Now with touch screen navigation for Kindle Fire and iPad. The best collection of English and American classics — new and old. A perfect introduction for those new to poetry, as well as a great selection of old favorites for poetry lovers everywhere.
Release 3.2 with fully interactive Kindle contents and expanded index. Readers can link from any poem to other poems by the same author, and from the author index back to any poem.
From Geoffrey Chaucer to e.e. cummings, from William Shakespeare to Anne Sexton, here are the great American and British poems of the last 500 years, organized by subject in a new and provocative way. “Great Poetry is personal,” writes Christopher Burns in his introduction to this extraordinary collection. “Like a seashell held to your ear, a poem resonates to the beating of your heart. The poet brings the words, you bring your life, and together you make the song.”

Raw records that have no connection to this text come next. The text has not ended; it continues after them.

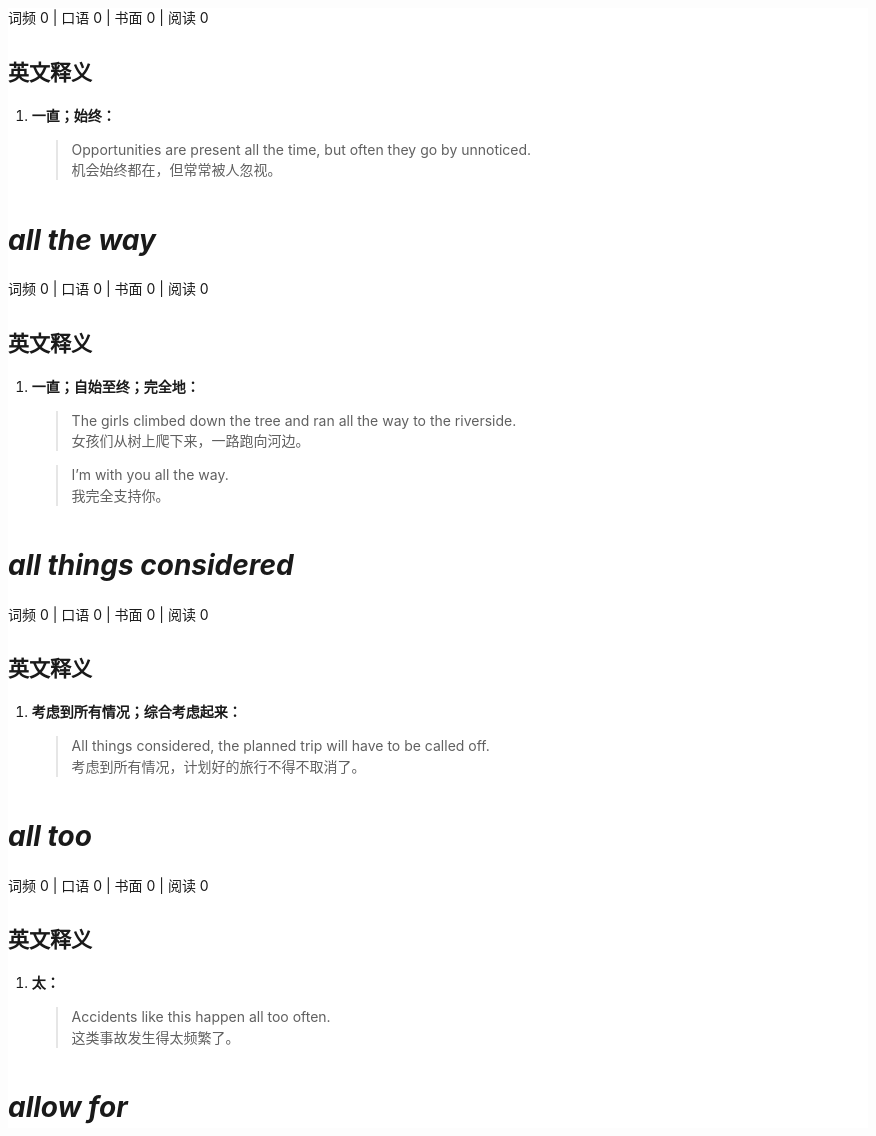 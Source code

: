 
 词频 0 | 口语 0 | 书面 0 | 阅读 0  

英文释义
---
1. **一直；始终：**  


     > Opportunities are present all the time, but often they go by unnoticed.   
     > 机会始终都在，但常常被人忽视。


# ***all the way*** 


 词频 0 | 口语 0 | 书面 0 | 阅读 0  

英文释义
---
1. **一直；自始至终；完全地：**  


     > The girls climbed down the tree and ran all the way to the riverside.  
     > 女孩们从树上爬下来，一路跑向河边。

     > I’m with you all the way.  
     > 我完全支持你。


# ***all things considered*** 


 词频 0 | 口语 0 | 书面 0 | 阅读 0  

英文释义
---
1. **考虑到所有情况；综合考虑起来：**  


     > All things considered, the planned trip will have to be called off.  
     > 考虑到所有情况，计划好的旅行不得不取消了。


# ***all too*** 


 词频 0 | 口语 0 | 书面 0 | 阅读 0  

英文释义
---
1. **太：**  


     > Accidents like this happen all too often.   
     > 这类事故发生得太频繁了。


# ***allow for*** 
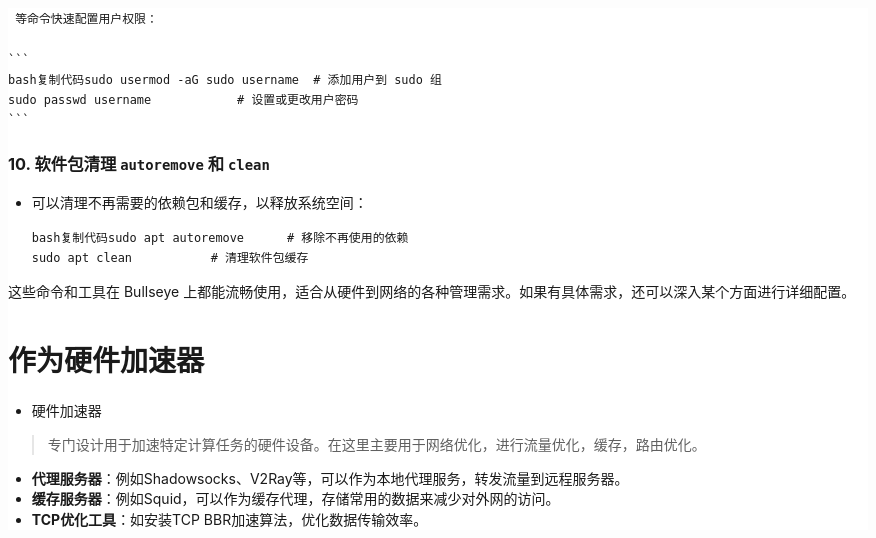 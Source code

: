      等命令快速配置用户权限：

    ```
    bash复制代码sudo usermod -aG sudo username  # 添加用户到 sudo 组
    sudo passwd username            # 设置或更改用户密码
    ```

### 10. **软件包清理 `autoremove` 和 `clean`**

- 可以清理不再需要的依赖包和缓存，以释放系统空间：

    ```
    bash复制代码sudo apt autoremove      # 移除不再使用的依赖
    sudo apt clean           # 清理软件包缓存
    ```

这些命令和工具在 Bullseye 上都能流畅使用，适合从硬件到网络的各种管理需求。如果有具体需求，还可以深入某个方面进行详细配置。



# 作为硬件加速器

* 硬件加速器

> 专门设计用于加速特定计算任务的硬件设备。在这里主要用于网络优化，进行流量优化，缓存，路由优化。

* **代理服务器**：例如Shadowsocks、V2Ray等，可以作为本地代理服务，转发流量到远程服务器。
* **缓存服务器**：例如Squid，可以作为缓存代理，存储常用的数据来减少对外网的访问。
* **TCP优化工具**：如安装TCP BBR加速算法，优化数据传输效率。
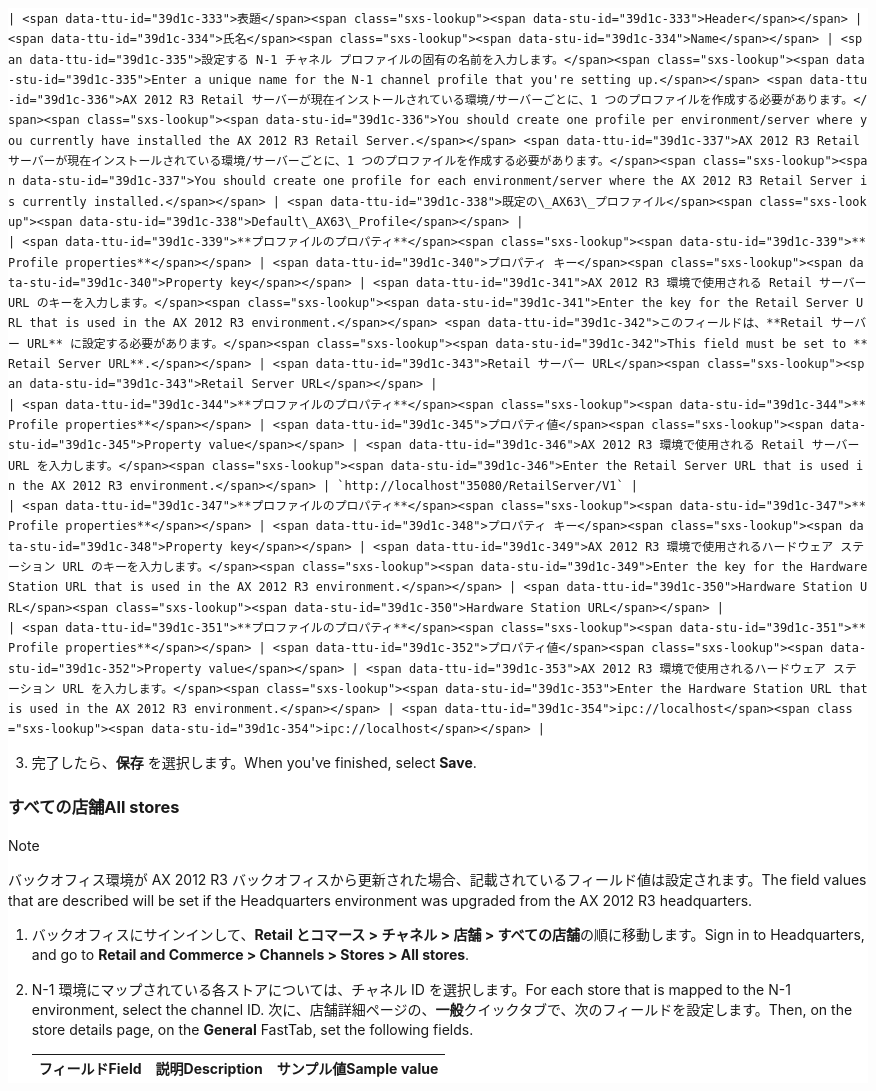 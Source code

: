     | <span data-ttu-id="39d1c-333">表題</span><span class="sxs-lookup"><span data-stu-id="39d1c-333">Header</span></span> | <span data-ttu-id="39d1c-334">氏名</span><span class="sxs-lookup"><span data-stu-id="39d1c-334">Name</span></span> | <span data-ttu-id="39d1c-335">設定する N-1 チャネル プロファイルの固有の名前を入力します。</span><span class="sxs-lookup"><span data-stu-id="39d1c-335">Enter a unique name for the N-1 channel profile that you're setting up.</span></span> <span data-ttu-id="39d1c-336">AX 2012 R3 Retail サーバーが現在インストールされている環境/サーバーごとに、1 つのプロファイルを作成する必要があります。</span><span class="sxs-lookup"><span data-stu-id="39d1c-336">You should create one profile per environment/server where you currently have installed the AX 2012 R3 Retail Server.</span></span> <span data-ttu-id="39d1c-337">AX 2012 R3 Retail サーバーが現在インストールされている環境/サーバーごとに、1 つのプロファイルを作成する必要があります。</span><span class="sxs-lookup"><span data-stu-id="39d1c-337">You should create one profile for each environment/server where the AX 2012 R3 Retail Server is currently installed.</span></span> | <span data-ttu-id="39d1c-338">既定の\_AX63\_プロファイル</span><span class="sxs-lookup"><span data-stu-id="39d1c-338">Default\_AX63\_Profile</span></span> |
    | <span data-ttu-id="39d1c-339">**プロファイルのプロパティ**</span><span class="sxs-lookup"><span data-stu-id="39d1c-339">**Profile properties**</span></span> | <span data-ttu-id="39d1c-340">プロパティ キー</span><span class="sxs-lookup"><span data-stu-id="39d1c-340">Property key</span></span> | <span data-ttu-id="39d1c-341">AX 2012 R3 環境で使用される Retail サーバー URL のキーを入力します。</span><span class="sxs-lookup"><span data-stu-id="39d1c-341">Enter the key for the Retail Server URL that is used in the AX 2012 R3 environment.</span></span> <span data-ttu-id="39d1c-342">このフィールドは、**Retail サーバー URL** に設定する必要があります。</span><span class="sxs-lookup"><span data-stu-id="39d1c-342">This field must be set to **Retail Server URL**.</span></span> | <span data-ttu-id="39d1c-343">Retail サーバー URL</span><span class="sxs-lookup"><span data-stu-id="39d1c-343">Retail Server URL</span></span> |
    | <span data-ttu-id="39d1c-344">**プロファイルのプロパティ**</span><span class="sxs-lookup"><span data-stu-id="39d1c-344">**Profile properties**</span></span> | <span data-ttu-id="39d1c-345">プロパティ値</span><span class="sxs-lookup"><span data-stu-id="39d1c-345">Property value</span></span> | <span data-ttu-id="39d1c-346">AX 2012 R3 環境で使用される Retail サーバー URL を入力します。</span><span class="sxs-lookup"><span data-stu-id="39d1c-346">Enter the Retail Server URL that is used in the AX 2012 R3 environment.</span></span> | `http://localhost"35080/RetailServer/V1` |
    | <span data-ttu-id="39d1c-347">**プロファイルのプロパティ**</span><span class="sxs-lookup"><span data-stu-id="39d1c-347">**Profile properties**</span></span> | <span data-ttu-id="39d1c-348">プロパティ キー</span><span class="sxs-lookup"><span data-stu-id="39d1c-348">Property key</span></span> | <span data-ttu-id="39d1c-349">AX 2012 R3 環境で使用されるハードウェア ステーション URL のキーを入力します。</span><span class="sxs-lookup"><span data-stu-id="39d1c-349">Enter the key for the Hardware Station URL that is used in the AX 2012 R3 environment.</span></span> | <span data-ttu-id="39d1c-350">Hardware Station URL</span><span class="sxs-lookup"><span data-stu-id="39d1c-350">Hardware Station URL</span></span> |
    | <span data-ttu-id="39d1c-351">**プロファイルのプロパティ**</span><span class="sxs-lookup"><span data-stu-id="39d1c-351">**Profile properties**</span></span> | <span data-ttu-id="39d1c-352">プロパティ値</span><span class="sxs-lookup"><span data-stu-id="39d1c-352">Property value</span></span> | <span data-ttu-id="39d1c-353">AX 2012 R3 環境で使用されるハードウェア ステーション URL を入力します。</span><span class="sxs-lookup"><span data-stu-id="39d1c-353">Enter the Hardware Station URL that is used in the AX 2012 R3 environment.</span></span> | <span data-ttu-id="39d1c-354">ipc://localhost</span><span class="sxs-lookup"><span data-stu-id="39d1c-354">ipc://localhost</span></span> |

3. <span data-ttu-id="39d1c-355">完了したら、**保存** を選択します。</span><span class="sxs-lookup"><span data-stu-id="39d1c-355">When you've finished, select **Save**.</span></span>

### <a name="all-stores"></a><span data-ttu-id="39d1c-356">すべての店舗</span><span class="sxs-lookup"><span data-stu-id="39d1c-356">All stores</span></span>
> [!NOTE]
> <span data-ttu-id="39d1c-357">バックオフィス環境が AX 2012 R3 バックオフィスから更新された場合、記載されているフィールド値は設定されます。</span><span class="sxs-lookup"><span data-stu-id="39d1c-357">The field values that are described will be set if the Headquarters environment was upgraded from the AX 2012 R3 headquarters.</span></span>

1. <span data-ttu-id="39d1c-358">バックオフィスにサインインして、**Retail とコマース \> チャネル \> 店舗 \> すべての店舗**の順に移動します。</span><span class="sxs-lookup"><span data-stu-id="39d1c-358">Sign in to Headquarters, and go to **Retail and Commerce \> Channels \> Stores \> All stores**.</span></span>
2. <span data-ttu-id="39d1c-359">N-1 環境にマップされている各ストアについては、チャネル ID を選択します。</span><span class="sxs-lookup"><span data-stu-id="39d1c-359">For each store that is mapped to the N-1 environment, select the channel ID.</span></span> <span data-ttu-id="39d1c-360">次に、店舗詳細ページの、**一般**クイックタブで、次のフィールドを設定します。</span><span class="sxs-lookup"><span data-stu-id="39d1c-360">Then, on the store details page, on the **General** FastTab, set the following fields.</span></span>

    | <span data-ttu-id="39d1c-361">フィールド</span><span class="sxs-lookup"><span data-stu-id="39d1c-361">Field</span></span> | <span data-ttu-id="39d1c-362">説明</span><span class="sxs-lookup"><span data-stu-id="39d1c-362">Description</span></span> | <span data-ttu-id="39d1c-363">サンプル値</span><span class="sxs-lookup"><span data-stu-id="39d1c-363">Sample value</span></span> |
    |---|---|---|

Poets as diverse as Tennyson and Teasdale echo the themes of “Western Wind” hundreds of years apart. Maya Angelou and Janet Flanders, like talk show hosts sitting on stools, swap stories about their mothers. Robert Browning and Richard Wilbur, separated by more than a century, talk about the way men look at women. Walt Whitman and Allen Ginsberg describe the America each has found. Here are the poems of Edna St. Vincent Millay and Carl Sandburg, often ignored in the last few years, along with the masterpieces of William Butler Yeats, e. e. cummings, Theodore Roethke, Denise Levertov and Langston Hughes. Some of the poems are funny, others are sad, but all are unforgettable.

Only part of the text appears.